The Ohio State University College of Medicine, Columbus, Ohio, USA.
Department of Biomedical Informatics, The Ohio State University, Columbus, Ohio, USA.
J Am Med Inform Assoc. 2020 Jul 1;27(7):1019-1027. doi: 10.1093/jamia/ocaa060.
Unsupervised machine learning approaches hold promise for large-scale clinical data. However, the heterogeneity of clinical data raises new methodological challenges in feature selection, choosing a distance metric that captures biological meaning, and visualization. We hypothesized that clustering could discover prognostic groups from patients with chronic lymphocytic leukemia, a disease that provides biological validation through well-understood outcomes.
To address this challenge, we applied k-medoids clustering with 10 distance metrics to 2 experiments ("A" and "B") with mixed clinical features collapsed to binary vectors and visualized with both multidimensional scaling and t-stochastic neighbor embedding. To assess prognostic utility, we performed survival analysis using a Cox proportional hazard model, log-rank test, and Kaplan-Meier curves.
In both experiments, survival analysis revealed a statistically significant association between clusters and survival outcomes (A: overall survival, P = .0164; B: time from diagnosis to treatment, P = .0039). Multidimensional scaling separated clusters along a gradient mirroring the order of overall survival. Longer survival was associated with mutated immunoglobulin heavy-chain variable region gene (IGHV) status, absent Zap 70 expression, female sex, and younger age.

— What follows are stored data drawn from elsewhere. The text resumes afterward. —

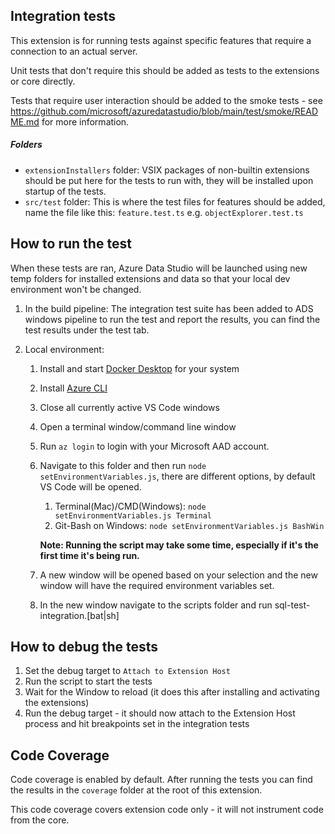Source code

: ## Integration tests

This extension is for running tests against specific features that require a connection to an actual server.

Unit tests that don't require this should be added as tests to the extensions or core directly.

Tests that require user interaction should be added to the smoke tests - see https://github.com/microsoft/azuredatastudio/blob/main/test/smoke/README.md for more information.

##### Folders
* `extensionInstallers` folder: VSIX packages of non-builtin extensions should be put here for the tests to run with, they will be installed upon startup of the tests.
* `src/test` folder: This is where the test files for features should be added, name the file like this: `feature.test.ts` e.g. `objectExplorer.test.ts`

## How to run the test

When these tests are ran, Azure Data Studio will be launched using new temp folders for installed extensions and data so that your local dev environment won't be changed.

1. In the build pipeline:
The integration test suite has been added to ADS windows pipeline to run the test and report the results, you can find the test results under the test tab.

2. Local environment:
	1. Install and start [Docker Desktop](https://docs.docker.com/desktop/) for your system
	1. Install [Azure CLI](https://docs.microsoft.com/en-us/cli/azure/install-azure-cli)
	1. Close all currently active VS Code windows
	1. Open a terminal window/command line window
	1. Run `az login` to login with your Microsoft AAD account.
	1. Navigate to this folder and then run `node setEnvironmentVariables.js`, there are different options, by default VS Code will be opened.
		1. Terminal(Mac)/CMD(Windows): `node setEnvironmentVariables.js Terminal`
		2. Git-Bash on Windows: `node setEnvironmentVariables.js BashWin`

		**Note: Running the script may take some time, especially if it's the first time it's being run.**
	1. A new window will be opened based on your selection and the new window will have the required environment variables set.
	2. In the new window navigate to the scripts folder and run sql-test-integration.[bat|sh]

## How to debug the tests
1. Set the debug target to `Attach to Extension Host`
1. Run the script to start the tests
1. Wait for the Window to reload (it does this after installing and activating the extensions)
1. Run the debug target - it should now attach to the Extension Host process and hit breakpoints set in the integration tests

## Code Coverage

Code coverage is enabled by default. After running the tests you can find the results in the `coverage` folder at the root of this extension.

This code coverage covers extension code only - it will not instrument code from the core.
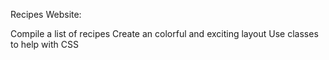 Recipes Website:

Compile a list of recipes
Create an colorful and exciting layout
Use classes to help with CSS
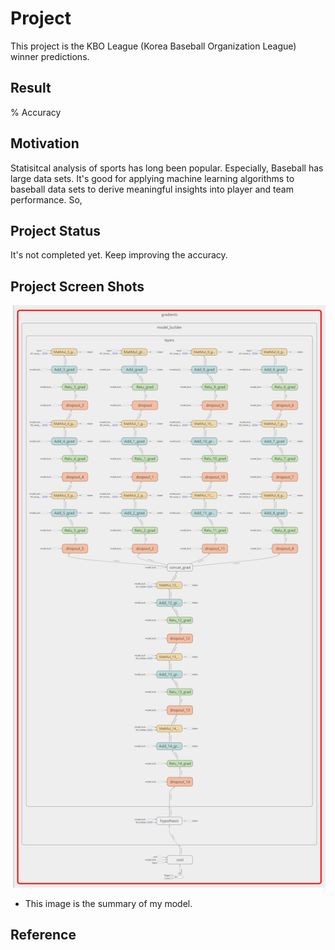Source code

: # Project
This project is the KBO League (Korea Baseball Organization League) winner predictions.

## Result
% Accuracy

## Motivation
Statisitcal analysis of sports has long been popular. Especially, Baseball has large data sets.
It's good for applying machine learning algorithms to baseball data sets to derive meaningful insights into player and team performance.
 So,  

## Project Status
It's not completed yet. Keep improving the accuracy.

## Project Screen Shots
![tensorboard_image](https://github.com/cs2jang/predict_winner_tf/blob/master/img/layout2.png)
- This image is the summary of my model.

## Reference

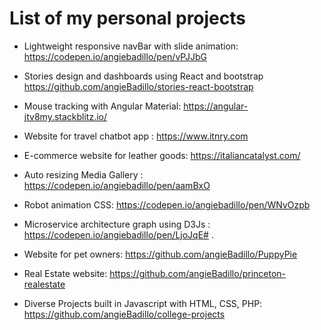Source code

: # List of my personal projects

* Lightweight responsive navBar with slide animation: https://codepen.io/angiebadillo/pen/vPJJbG

* Stories design and dashboards using React and bootstrap https://github.com/angieBadillo/stories-react-bootstrap 

* Mouse tracking with Angular Material: https://angular-jtv8my.stackblitz.io/

* Website for travel chatbot app : https://www.itnry.com

* E-commerce website for leather goods: https://italiancatalyst.com/

* Auto resizing Media Gallery : https://codepen.io/angiebadillo/pen/aamBxO

* Robot animation CSS: https://codepen.io/angiebadillo/pen/WNvOzpb

* Microservice architecture graph using D3Js : https://codepen.io/angiebadillo/pen/LjoJqE# . 

* Website for pet owners: https://github.com/angieBadillo/PuppyPie

* Real Estate website: https://github.com/angieBadillo/princeton-realestate

* Diverse Projects built in Javascript with HTML, CSS, PHP: https://github.com/angieBadillo/college-projects



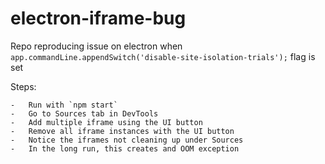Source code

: # electron-iframe-bug
Repo reproducing issue on electron when `app.commandLine.appendSwitch('disable-site-isolation-trials');` flag is set

Steps:

	-	Run with `npm start`
	-	Go to Sources tab in DevTools
	-	Add multiple iframe using the UI button
	-	Remove all iframe instances with the UI button
	-	Notice the iframes not cleaning up under Sources
	-	In the long run, this creates and OOM exception
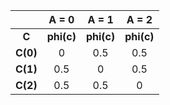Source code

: |          |   A = 0    |   A = 1    |   A = 2    |
| :------: | :--------: | :--------: | :--------: |
|  **C**   | **phi(c)** | **phi(c)** | **phi(c)** |
| **C(0)** |     0      |    0.5     |    0.5     |
| **C(1)** |    0.5     |     0      |    0.5     |
| **C(2)** |    0.5     |    0.5     |     0      |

This approach to mixed-type data handling and selection of distance metric captured well-understood, binary, prognostic markers in chronic lymphocytic leukemia (sex, IGHV mutation status, ZAP70 expression status) with high fidelity.
无监督机器学习方法在大规模临床数据中具有广阔的应用前景。然而,临床数据的异质性给特征选择、选择具有生物学意义的距离度量以及可视化等方面带来了新的方法学挑战。我们假设聚类可以从慢性淋巴细胞白血病患者中发现预后组,这种疾病通过明确的结局提供生物学验证。
为了应对这一挑战,我们应用了 k-medoids 聚类和 10 种距离度量方法,对混合临床特征折叠为二进制向量的两个实验(“A”和“B”)进行分析,并使用多维缩放和 t-随机邻居嵌入进行可视化。为了评估预后的实用性,我们使用 Cox 比例风险模型、对数秩检验和 Kaplan-Meier 曲线进行生存分析。
在两个实验中,生存分析均显示聚类与生存结局之间存在统计学显著关联(A:总生存,P=0.0164;B:从诊断到治疗的时间,P=0.0039)。多维缩放根据与总生存顺序相对应的梯度将聚类分开。较长的生存时间与突变的免疫球蛋白重链可变区基因(IGHV)状态、不存在 Zap 70 表达、女性和年轻有关。
这种处理混合类型数据和选择距离度量的方法以高精度捕捉到慢性淋巴细胞白血病中具有明确生物学意义的、二进制的预后标志物(性别、IGHV 突变状态、ZAP70 表达状态)。